*** Exercise inputs Section Begins ***

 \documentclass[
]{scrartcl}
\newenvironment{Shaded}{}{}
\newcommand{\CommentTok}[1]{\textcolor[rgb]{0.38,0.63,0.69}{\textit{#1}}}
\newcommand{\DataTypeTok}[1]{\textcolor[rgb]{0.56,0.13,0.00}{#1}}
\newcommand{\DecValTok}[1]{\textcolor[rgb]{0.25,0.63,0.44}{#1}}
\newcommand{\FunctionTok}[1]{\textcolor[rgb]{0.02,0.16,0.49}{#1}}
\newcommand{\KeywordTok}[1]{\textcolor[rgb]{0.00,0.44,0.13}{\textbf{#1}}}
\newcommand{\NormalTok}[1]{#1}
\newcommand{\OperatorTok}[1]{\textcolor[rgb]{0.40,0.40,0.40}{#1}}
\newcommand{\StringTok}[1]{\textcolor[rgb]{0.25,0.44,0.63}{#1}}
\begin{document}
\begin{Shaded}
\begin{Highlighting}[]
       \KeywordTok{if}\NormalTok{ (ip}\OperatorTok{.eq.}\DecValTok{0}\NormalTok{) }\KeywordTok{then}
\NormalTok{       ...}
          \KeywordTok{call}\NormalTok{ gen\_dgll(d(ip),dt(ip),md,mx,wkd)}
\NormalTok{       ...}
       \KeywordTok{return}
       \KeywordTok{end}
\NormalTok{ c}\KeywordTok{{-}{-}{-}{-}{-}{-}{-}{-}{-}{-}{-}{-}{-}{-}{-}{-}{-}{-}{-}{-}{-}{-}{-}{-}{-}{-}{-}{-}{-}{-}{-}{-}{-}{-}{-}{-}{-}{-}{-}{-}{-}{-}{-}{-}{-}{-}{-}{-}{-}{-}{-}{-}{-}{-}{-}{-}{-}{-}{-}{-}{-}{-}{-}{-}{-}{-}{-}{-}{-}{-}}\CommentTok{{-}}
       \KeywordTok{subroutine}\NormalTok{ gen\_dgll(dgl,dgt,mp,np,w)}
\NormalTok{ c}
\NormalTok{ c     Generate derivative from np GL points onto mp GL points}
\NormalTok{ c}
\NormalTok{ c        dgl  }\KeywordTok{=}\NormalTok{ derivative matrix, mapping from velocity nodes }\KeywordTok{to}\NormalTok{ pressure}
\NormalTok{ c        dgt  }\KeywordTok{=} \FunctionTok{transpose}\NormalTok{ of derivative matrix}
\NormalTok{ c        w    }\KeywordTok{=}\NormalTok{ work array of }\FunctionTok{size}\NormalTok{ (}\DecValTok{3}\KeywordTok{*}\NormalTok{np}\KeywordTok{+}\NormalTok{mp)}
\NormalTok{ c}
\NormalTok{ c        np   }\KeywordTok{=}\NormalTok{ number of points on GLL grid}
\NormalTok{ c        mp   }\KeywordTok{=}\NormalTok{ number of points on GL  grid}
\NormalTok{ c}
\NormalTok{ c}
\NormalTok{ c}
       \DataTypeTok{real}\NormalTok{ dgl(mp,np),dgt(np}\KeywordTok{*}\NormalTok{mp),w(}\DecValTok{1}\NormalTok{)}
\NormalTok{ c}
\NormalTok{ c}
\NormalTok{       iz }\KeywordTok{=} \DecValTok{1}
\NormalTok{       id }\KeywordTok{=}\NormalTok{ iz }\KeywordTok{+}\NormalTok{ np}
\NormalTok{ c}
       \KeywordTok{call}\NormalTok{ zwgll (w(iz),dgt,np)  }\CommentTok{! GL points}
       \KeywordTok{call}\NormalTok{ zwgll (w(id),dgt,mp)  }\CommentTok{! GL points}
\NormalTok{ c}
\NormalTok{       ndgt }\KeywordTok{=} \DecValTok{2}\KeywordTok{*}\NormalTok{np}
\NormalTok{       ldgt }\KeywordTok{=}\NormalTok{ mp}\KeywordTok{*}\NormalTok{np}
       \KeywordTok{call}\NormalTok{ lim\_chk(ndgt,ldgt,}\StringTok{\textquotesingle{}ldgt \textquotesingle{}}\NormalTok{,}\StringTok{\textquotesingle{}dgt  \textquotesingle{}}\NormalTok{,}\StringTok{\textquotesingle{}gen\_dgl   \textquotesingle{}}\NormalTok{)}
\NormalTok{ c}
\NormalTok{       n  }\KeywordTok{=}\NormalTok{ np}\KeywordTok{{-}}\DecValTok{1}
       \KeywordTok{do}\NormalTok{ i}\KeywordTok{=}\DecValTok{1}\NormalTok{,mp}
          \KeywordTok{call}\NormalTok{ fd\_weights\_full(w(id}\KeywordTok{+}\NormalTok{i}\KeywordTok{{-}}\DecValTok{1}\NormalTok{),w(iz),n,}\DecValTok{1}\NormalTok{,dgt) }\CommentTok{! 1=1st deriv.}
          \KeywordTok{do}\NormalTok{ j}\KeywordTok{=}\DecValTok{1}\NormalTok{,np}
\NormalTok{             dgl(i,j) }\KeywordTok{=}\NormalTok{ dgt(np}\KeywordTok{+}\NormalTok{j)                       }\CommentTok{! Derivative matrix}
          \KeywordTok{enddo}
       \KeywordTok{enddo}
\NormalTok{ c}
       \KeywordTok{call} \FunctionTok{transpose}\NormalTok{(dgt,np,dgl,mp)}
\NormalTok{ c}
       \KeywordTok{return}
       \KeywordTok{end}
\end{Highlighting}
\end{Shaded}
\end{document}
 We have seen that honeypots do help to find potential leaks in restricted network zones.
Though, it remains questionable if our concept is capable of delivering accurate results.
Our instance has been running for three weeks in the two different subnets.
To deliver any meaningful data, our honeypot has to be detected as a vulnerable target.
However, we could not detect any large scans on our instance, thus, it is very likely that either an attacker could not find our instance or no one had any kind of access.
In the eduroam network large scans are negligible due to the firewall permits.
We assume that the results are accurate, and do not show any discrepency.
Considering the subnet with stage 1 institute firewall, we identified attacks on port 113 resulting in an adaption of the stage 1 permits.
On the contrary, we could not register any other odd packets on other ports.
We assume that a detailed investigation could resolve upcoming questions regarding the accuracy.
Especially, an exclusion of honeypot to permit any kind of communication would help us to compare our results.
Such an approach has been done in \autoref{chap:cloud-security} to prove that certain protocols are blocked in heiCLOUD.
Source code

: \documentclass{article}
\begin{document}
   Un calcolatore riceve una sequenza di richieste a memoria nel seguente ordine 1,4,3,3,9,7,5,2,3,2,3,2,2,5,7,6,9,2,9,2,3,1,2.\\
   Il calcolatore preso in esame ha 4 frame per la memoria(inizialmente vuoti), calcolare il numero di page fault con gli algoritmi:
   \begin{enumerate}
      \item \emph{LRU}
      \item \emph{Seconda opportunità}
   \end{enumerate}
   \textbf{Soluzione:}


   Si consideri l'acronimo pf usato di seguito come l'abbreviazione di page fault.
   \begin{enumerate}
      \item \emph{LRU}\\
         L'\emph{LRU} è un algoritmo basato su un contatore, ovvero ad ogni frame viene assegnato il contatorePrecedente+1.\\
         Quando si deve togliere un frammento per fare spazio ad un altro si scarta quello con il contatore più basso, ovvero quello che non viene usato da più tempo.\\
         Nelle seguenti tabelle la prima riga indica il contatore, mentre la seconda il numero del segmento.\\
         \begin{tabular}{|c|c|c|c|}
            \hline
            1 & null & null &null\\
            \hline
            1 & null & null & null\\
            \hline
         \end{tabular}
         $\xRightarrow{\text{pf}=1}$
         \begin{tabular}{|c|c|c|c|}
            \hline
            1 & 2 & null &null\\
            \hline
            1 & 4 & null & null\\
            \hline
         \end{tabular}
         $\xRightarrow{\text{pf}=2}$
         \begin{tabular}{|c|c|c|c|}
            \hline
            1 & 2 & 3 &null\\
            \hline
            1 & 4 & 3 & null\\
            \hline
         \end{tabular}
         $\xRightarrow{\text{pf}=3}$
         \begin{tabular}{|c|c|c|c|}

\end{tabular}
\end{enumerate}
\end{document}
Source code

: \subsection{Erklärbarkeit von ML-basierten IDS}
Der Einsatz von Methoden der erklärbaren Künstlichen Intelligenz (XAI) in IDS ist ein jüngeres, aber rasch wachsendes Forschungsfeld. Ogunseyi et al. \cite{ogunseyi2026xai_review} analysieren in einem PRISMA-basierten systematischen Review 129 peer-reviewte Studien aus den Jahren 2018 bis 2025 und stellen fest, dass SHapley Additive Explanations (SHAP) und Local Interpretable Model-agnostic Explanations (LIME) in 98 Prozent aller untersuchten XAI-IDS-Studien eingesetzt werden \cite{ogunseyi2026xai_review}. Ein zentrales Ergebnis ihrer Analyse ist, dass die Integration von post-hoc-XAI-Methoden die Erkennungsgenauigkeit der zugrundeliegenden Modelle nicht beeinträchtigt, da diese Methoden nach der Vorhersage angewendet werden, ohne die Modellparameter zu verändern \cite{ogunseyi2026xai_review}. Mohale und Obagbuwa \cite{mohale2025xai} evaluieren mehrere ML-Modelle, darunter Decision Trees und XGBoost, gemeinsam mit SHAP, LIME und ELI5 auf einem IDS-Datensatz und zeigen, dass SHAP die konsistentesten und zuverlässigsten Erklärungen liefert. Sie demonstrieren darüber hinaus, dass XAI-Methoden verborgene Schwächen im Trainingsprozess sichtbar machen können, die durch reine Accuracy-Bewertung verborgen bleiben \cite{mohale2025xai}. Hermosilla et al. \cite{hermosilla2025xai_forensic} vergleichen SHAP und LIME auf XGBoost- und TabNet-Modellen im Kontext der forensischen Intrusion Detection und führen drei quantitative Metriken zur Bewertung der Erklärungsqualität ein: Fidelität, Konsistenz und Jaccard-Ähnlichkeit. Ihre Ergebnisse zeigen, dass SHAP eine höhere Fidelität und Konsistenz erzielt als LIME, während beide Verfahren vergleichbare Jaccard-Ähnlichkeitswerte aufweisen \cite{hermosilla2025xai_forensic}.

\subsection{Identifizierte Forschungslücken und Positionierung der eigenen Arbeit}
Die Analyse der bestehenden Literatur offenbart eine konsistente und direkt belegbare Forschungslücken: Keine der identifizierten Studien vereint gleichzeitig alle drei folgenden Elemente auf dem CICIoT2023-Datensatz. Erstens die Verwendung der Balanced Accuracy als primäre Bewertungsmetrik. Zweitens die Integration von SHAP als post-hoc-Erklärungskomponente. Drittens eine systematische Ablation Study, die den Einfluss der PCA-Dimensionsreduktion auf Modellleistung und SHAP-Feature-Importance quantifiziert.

*** Exercise inputs Section Ends ***

**Exercise goal**
In the entries above, count each line with "been"; reply with the total only.

**Answer to the problem**
2